Même avec toute la bonne volonté du monde, on ne peut pas s’improviser médiatrice. Ce métier est réglementé, et pour l’exercer officiellement, il faut un diplôme d’État : le DEMF, Diplôme d’État de Médiateur Familial.

Et franchement, heureusement. Parce que ce qu’on apprend en formation, on ne l’invente pas tout seul. Il y a des cadres juridiques à maîtriser, des dynamiques familiales à comprendre, des outils à utiliser avec finesse.

Moi, j’ai été étonnée par la richesse du programme. Ce n’est pas une formation “juste théorique” : on travaille sur soi, sur notre posture, on s’entraîne à écouter sans projeter, à encadrer sans enfermer. C’est parfois inconfortable, mais toujours passionnant.

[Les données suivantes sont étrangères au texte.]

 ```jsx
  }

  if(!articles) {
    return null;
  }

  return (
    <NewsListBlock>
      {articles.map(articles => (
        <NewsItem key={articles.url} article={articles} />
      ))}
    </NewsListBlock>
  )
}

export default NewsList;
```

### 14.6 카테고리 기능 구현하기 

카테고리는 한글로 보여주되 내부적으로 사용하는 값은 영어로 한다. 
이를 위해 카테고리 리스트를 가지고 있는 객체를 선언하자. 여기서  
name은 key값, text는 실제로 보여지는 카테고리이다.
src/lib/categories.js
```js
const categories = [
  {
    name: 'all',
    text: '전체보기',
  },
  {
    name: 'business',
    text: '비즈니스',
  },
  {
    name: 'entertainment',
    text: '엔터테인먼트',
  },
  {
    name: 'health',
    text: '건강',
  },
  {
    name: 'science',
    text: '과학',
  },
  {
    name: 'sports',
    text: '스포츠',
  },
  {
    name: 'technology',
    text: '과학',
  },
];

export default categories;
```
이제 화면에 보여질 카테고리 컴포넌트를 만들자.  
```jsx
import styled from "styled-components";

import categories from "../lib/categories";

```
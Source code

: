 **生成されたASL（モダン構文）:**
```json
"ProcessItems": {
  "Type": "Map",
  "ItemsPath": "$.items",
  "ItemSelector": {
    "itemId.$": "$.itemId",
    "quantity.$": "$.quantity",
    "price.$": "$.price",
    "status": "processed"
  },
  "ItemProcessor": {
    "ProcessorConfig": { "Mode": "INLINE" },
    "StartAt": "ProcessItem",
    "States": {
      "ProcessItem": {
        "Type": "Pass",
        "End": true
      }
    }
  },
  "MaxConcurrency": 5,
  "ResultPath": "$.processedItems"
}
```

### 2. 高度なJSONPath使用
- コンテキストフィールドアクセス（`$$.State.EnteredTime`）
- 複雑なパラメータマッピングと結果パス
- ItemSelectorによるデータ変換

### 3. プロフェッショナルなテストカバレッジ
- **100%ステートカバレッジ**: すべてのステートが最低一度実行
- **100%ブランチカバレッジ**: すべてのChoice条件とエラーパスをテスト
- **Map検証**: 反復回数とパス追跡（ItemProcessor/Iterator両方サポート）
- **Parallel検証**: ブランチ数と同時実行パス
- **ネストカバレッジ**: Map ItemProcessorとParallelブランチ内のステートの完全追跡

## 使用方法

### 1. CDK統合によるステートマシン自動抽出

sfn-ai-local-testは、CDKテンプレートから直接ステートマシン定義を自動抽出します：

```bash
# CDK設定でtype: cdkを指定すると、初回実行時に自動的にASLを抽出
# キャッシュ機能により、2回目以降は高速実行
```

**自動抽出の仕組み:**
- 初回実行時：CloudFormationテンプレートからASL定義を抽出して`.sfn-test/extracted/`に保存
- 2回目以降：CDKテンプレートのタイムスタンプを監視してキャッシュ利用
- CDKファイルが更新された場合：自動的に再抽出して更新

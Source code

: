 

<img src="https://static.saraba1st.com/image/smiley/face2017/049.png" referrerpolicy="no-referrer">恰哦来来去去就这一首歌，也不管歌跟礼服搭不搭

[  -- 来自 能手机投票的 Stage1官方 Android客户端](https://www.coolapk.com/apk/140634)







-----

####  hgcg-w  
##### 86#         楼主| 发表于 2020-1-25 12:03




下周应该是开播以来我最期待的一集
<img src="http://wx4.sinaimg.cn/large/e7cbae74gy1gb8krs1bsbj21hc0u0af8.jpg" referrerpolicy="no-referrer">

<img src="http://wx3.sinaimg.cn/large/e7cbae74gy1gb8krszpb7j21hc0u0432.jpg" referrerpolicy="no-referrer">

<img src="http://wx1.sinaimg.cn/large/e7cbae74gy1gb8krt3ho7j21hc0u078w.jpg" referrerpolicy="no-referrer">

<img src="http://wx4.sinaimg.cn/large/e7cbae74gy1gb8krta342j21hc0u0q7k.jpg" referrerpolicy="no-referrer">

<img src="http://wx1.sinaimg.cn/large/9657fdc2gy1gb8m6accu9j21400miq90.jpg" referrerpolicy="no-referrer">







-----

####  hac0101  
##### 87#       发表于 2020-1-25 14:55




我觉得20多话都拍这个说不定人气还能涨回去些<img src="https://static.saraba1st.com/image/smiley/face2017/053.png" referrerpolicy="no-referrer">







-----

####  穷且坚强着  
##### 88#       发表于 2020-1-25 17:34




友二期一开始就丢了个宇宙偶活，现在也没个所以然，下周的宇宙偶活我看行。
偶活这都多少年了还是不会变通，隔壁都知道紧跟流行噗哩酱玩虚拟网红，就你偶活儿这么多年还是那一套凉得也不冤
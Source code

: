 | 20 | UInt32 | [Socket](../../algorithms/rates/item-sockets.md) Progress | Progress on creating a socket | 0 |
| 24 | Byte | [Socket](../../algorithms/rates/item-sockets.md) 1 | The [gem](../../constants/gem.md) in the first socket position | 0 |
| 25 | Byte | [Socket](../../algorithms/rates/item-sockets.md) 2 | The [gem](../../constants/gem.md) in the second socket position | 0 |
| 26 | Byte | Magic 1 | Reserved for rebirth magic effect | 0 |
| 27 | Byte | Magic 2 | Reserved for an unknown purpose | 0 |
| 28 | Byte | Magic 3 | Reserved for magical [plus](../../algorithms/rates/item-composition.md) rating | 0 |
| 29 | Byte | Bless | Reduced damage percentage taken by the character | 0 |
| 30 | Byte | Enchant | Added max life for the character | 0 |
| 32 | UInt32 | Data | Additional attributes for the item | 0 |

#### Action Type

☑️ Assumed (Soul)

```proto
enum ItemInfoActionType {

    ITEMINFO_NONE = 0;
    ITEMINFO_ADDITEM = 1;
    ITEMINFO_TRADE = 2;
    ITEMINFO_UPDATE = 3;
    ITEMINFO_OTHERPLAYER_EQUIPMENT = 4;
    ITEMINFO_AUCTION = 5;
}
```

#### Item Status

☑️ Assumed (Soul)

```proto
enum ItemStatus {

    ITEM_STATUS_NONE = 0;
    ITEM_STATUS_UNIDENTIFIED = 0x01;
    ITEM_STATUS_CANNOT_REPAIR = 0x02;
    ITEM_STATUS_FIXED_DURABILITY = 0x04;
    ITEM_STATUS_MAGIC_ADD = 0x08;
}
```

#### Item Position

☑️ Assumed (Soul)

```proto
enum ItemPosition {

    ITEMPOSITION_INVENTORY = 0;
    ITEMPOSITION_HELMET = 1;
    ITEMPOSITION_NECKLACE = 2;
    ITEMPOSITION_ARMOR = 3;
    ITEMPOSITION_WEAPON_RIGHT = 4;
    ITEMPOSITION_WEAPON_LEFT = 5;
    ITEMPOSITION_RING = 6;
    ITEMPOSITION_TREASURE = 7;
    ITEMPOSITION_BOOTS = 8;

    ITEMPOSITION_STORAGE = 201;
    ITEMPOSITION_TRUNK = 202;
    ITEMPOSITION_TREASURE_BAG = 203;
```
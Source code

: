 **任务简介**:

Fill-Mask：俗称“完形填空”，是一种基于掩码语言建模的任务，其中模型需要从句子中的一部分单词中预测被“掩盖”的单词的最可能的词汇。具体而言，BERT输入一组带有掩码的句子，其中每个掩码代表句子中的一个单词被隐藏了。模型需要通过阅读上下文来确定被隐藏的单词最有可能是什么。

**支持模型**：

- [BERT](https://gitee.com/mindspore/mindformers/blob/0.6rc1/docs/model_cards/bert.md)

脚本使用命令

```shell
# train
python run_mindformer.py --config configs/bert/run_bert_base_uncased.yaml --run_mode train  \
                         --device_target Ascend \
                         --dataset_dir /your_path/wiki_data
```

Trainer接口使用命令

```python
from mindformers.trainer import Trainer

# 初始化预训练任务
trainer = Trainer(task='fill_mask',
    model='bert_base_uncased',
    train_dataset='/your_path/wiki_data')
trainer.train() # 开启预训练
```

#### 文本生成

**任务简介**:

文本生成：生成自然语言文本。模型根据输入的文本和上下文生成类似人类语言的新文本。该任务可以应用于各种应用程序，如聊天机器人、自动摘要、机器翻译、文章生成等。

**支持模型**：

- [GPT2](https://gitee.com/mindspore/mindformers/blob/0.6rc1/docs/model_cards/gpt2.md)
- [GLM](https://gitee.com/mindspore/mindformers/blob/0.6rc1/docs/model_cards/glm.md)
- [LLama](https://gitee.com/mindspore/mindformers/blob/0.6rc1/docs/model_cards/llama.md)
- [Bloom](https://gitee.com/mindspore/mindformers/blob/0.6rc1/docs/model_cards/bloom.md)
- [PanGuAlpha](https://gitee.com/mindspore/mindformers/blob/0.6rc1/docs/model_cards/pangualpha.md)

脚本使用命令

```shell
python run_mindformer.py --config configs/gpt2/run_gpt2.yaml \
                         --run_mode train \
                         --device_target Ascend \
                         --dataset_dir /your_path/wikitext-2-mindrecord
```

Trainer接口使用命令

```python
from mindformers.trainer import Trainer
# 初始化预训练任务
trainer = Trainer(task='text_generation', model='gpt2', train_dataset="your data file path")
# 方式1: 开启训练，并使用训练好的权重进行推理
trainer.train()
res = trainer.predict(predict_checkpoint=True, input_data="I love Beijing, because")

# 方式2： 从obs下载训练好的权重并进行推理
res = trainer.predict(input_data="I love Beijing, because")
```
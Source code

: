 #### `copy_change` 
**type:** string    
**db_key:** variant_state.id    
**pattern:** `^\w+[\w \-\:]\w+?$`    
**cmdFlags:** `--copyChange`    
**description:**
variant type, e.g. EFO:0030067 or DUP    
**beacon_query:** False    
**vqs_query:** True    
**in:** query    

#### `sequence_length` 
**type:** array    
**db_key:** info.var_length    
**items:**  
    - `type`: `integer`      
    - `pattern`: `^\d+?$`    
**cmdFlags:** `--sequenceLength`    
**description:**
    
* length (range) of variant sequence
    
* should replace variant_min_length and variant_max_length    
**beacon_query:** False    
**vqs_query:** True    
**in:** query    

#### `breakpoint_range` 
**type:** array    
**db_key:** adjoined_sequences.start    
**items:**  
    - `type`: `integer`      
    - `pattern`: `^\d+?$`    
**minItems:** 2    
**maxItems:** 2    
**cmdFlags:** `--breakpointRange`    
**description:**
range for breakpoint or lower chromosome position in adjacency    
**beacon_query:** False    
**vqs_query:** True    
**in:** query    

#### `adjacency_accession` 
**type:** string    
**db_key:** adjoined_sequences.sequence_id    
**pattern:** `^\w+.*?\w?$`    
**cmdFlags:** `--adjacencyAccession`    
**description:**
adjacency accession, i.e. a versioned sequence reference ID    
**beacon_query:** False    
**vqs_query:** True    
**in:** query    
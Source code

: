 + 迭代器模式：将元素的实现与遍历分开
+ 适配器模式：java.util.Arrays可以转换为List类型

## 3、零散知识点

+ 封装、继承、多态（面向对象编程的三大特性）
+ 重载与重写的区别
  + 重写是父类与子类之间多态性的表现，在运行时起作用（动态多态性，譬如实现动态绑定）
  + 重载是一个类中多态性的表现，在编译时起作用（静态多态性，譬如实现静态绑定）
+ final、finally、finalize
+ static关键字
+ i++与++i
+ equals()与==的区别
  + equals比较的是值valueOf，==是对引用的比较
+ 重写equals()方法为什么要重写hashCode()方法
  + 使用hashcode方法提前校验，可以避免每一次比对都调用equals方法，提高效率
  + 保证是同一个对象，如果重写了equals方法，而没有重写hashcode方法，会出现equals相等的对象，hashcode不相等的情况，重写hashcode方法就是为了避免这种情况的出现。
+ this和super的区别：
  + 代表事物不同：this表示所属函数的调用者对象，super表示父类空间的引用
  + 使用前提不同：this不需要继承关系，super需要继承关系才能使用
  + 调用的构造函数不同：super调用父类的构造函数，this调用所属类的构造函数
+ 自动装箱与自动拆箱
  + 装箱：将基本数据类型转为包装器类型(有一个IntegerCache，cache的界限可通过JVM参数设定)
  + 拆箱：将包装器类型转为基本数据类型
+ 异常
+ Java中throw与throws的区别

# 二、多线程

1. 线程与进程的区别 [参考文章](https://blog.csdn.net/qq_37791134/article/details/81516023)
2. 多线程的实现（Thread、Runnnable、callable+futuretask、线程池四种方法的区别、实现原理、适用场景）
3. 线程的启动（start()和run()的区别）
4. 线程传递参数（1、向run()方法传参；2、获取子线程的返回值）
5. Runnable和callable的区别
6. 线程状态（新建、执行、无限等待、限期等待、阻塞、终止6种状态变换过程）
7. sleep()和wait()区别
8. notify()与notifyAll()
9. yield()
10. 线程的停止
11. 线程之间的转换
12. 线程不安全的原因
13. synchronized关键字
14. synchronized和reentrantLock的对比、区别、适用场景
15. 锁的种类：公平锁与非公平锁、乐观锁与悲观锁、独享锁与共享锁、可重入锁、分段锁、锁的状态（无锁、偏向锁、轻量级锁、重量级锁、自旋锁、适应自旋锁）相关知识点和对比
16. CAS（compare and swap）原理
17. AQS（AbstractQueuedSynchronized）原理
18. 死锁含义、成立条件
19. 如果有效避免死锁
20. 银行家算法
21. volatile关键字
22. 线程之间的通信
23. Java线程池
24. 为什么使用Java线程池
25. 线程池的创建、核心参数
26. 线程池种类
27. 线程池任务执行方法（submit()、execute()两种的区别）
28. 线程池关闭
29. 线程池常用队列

En quoi consiste vraiment la formation ?

La formation au DEMF dure 595 heures de théorie, plus 105 heures de stage. Elle se déroule souvent sur 2 ans, à temps partiel, ce qui permet de continuer à travailler à côté.

On y aborde des thèmes comme :

  • Le droit de la famille (indispensable pour ne pas dire de bêtise face à un couple en séparation)
  • La psychologie et la sociologie des relations familiales
  • La pratique de la médiation : outils, jeux de rôle, supervision
  • L’éthique, la posture de neutralité, la gestion des émotions

C’est intense, mais chaque module vous fait grandir, personnellement et professionnellement. Et le stage… c’est là que tout devient réel.

Est-ce que tout le monde peut y accéder ?

Pas tout à fait. Il faut en général avoir un niveau bac +2 dans un domaine en lien avec le social, l’éducatif, le juridique ou la psychologie. Mais il existe aussi une autre porte d’entrée : la VAE (validation des acquis de l’expérience). Si vous avez plusieurs années d’expérience dans la relation d’aide, vous pouvez faire valider vos compétences et intégrer la formation.

Dans tous les cas, il y a un entretien de sélection, et souvent un dossier à préparer. Ce qu’on attend, ce n’est pas un CV parfait, mais une vraie motivation, une maturité relationnelle, et une capacité à prendre du recul.

Où se former ? Et à quel prix ?

Il existe plusieurs organismes agréés : le CNAM, des universités, des centres de formation sociale (IRTS, IFOMENE, etc.). Certains proposent des formations dans toute la France, parfois même en partie à distance.

Côté coût, il faut compter entre 4 000 € et 7 000 € selon les lieux. C’est un investissement, oui, mais il existe des financements :

  • CPF
  • Pôle emploi
  • Plan de formation employeur
  • Fonds d’assurance formation si vous êtes indépendant(e)

Personnellement, j’ai pu faire financer une grande partie grâce à mon compte CPF et un complément de ma région.

Et après, on fait quoi avec ce diplôme ?

Les débouchés sont nombreux, surtout si vous êtes mobile. Vous pouvez travailler dans :

  • Des associations de médiation familiale, souvent en lien avec les CAF, tribunaux, ou services sociaux
  • Des collectivités locales, pour intervenir en prévention
  • En libéral, seul ou en réseau (de plus en plus fréquent)
  • Ou même en tant que formatrice, une fois expérimentée

C’est un métier où l’on peut évoluer, se spécialiser, créer son propre cadre. On peut intervenir dans des écoles, des structures associatives, proposer de la médiation intergénérationnelle, ou interculturelle. On n’est jamais enfermé dans une seule façon de faire.

Vous hésitez encore ?

Je vais être honnête : ce n’est pas une voie facile. Elle demande de l’engagement, de l’introspection, une vraie envie d’accompagner sans diriger. Mais c’est aussi un métier profondément humain, valorisant, et utile, là où les mots ont parfois disparu.

Si vous aimez écouter, faire du lien, et que vous avez envie de contribuer à quelque chose de plus apaisé, plus juste, cette formation pourrait être bien plus qu’un diplôme. Elle pourrait être un nouveau départ.

Et parfois, c’est tout ce qu’il faut pour changer de vie.